Believe in Your Purpose: Interview with Seni Glaister, Co-Founder of Litalist

I recently went one on one with Seni Glaister, co-founder of Litalist and former CEO of The Book People.

Adam: Thanks again for taking the time to share your advice. First things first, though, I am sure readers would love to learn more about you. How did you get here? What experiences, failures, setbacks or challenges have been most instrumental to your growth? 

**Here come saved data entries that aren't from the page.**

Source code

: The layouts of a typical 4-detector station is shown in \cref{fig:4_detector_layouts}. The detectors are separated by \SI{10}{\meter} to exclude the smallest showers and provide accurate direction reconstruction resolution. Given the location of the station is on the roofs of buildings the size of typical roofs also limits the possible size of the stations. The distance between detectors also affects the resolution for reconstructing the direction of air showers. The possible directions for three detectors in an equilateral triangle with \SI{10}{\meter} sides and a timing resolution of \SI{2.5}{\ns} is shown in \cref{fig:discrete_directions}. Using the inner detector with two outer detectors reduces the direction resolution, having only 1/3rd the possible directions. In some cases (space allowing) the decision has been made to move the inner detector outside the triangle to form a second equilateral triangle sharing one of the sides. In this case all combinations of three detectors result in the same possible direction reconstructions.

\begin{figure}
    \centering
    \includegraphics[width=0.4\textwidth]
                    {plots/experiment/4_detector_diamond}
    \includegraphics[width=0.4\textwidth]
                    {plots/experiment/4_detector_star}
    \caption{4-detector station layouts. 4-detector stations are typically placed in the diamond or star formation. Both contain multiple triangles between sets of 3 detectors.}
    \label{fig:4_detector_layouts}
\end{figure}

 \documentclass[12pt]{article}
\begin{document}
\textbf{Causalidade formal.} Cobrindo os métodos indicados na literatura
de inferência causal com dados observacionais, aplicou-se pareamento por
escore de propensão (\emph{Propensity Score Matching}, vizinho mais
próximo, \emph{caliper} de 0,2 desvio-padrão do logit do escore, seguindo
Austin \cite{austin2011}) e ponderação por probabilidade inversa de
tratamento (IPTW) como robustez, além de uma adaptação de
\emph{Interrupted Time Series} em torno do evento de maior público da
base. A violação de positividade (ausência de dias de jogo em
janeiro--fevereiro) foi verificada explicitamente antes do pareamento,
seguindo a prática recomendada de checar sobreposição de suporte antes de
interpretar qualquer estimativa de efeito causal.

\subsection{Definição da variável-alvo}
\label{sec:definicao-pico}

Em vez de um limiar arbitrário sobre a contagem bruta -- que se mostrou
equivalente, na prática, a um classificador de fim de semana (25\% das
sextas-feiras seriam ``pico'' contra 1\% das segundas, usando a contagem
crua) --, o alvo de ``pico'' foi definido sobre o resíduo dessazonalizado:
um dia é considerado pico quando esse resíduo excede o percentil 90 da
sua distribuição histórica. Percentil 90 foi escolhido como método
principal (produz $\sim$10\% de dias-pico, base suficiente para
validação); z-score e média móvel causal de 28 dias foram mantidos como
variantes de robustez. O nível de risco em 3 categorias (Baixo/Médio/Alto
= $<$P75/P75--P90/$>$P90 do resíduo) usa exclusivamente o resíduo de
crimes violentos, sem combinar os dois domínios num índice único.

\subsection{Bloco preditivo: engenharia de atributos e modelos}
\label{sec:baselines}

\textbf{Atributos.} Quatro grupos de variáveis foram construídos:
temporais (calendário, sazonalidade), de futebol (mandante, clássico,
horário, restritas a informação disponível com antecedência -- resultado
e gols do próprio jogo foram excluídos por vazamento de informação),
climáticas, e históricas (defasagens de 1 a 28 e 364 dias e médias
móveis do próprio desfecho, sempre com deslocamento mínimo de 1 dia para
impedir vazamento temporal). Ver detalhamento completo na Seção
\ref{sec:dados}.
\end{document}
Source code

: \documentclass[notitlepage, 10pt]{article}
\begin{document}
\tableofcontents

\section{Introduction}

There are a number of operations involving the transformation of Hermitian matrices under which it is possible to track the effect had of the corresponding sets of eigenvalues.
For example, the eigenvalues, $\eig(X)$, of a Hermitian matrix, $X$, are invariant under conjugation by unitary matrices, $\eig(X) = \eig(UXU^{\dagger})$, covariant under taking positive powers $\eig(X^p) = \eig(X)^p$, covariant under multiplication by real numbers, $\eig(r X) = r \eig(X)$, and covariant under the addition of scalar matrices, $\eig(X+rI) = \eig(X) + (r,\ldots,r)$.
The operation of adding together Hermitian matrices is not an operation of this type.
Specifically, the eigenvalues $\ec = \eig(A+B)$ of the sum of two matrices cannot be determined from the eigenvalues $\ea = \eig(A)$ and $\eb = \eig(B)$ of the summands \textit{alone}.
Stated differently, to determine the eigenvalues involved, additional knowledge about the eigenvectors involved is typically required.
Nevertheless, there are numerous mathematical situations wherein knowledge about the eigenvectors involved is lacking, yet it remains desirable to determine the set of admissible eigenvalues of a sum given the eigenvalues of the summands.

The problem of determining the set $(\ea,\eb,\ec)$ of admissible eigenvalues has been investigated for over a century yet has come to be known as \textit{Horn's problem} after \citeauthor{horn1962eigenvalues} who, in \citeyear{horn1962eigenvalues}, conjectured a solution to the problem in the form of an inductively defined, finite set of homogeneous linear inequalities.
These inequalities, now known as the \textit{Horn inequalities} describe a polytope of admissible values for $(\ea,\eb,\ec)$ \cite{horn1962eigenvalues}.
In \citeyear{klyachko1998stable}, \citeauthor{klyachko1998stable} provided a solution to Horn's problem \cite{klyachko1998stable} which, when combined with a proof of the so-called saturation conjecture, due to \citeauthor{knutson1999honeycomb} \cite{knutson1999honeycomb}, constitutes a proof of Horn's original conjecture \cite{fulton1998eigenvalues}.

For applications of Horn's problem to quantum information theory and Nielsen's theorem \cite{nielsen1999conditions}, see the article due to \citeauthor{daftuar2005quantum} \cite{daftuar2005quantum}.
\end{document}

Seni: I left school at an early age and have been running my own business ever since and I honestly wouldn’t have it any other way.  With each new adventure and iteration, you develop a clearer idea of your strengths and weaknesses which allows you to focus and delegate accordingly.  Though I’ve had my fair share of missteps, I’d like to think I learn and move on quite quickly, and I certainly am not going to make the same mistake twice – well, not the significant ones, anyway!  A wrong assumption only becomes a failure if you don’t learn from it.  

Of course experience brings enormous benefits but it can be a double-edged sword.  There is a significant advantage attendant with the wide-eyed naivety of a first-time founder, one who doesn’t have much to lose in terms of reputation. Being unknown, unsuccessful or un-practiced means that nobody is watching you make mistakes and you’re less likely to feel inhibited when you give things a go speculatively.  This freedom allows a bit more latitude to make those first, essential stumbles.  Conversely, with success behind you people look more closely at what you’re doing.  To overcome this I have to constantly remind myself to be brave not perfect (a phrase I borrowed from Reshma Saujani’s book of the same name, and apply liberally whenever I find a fear of failure interfering with my instinct.)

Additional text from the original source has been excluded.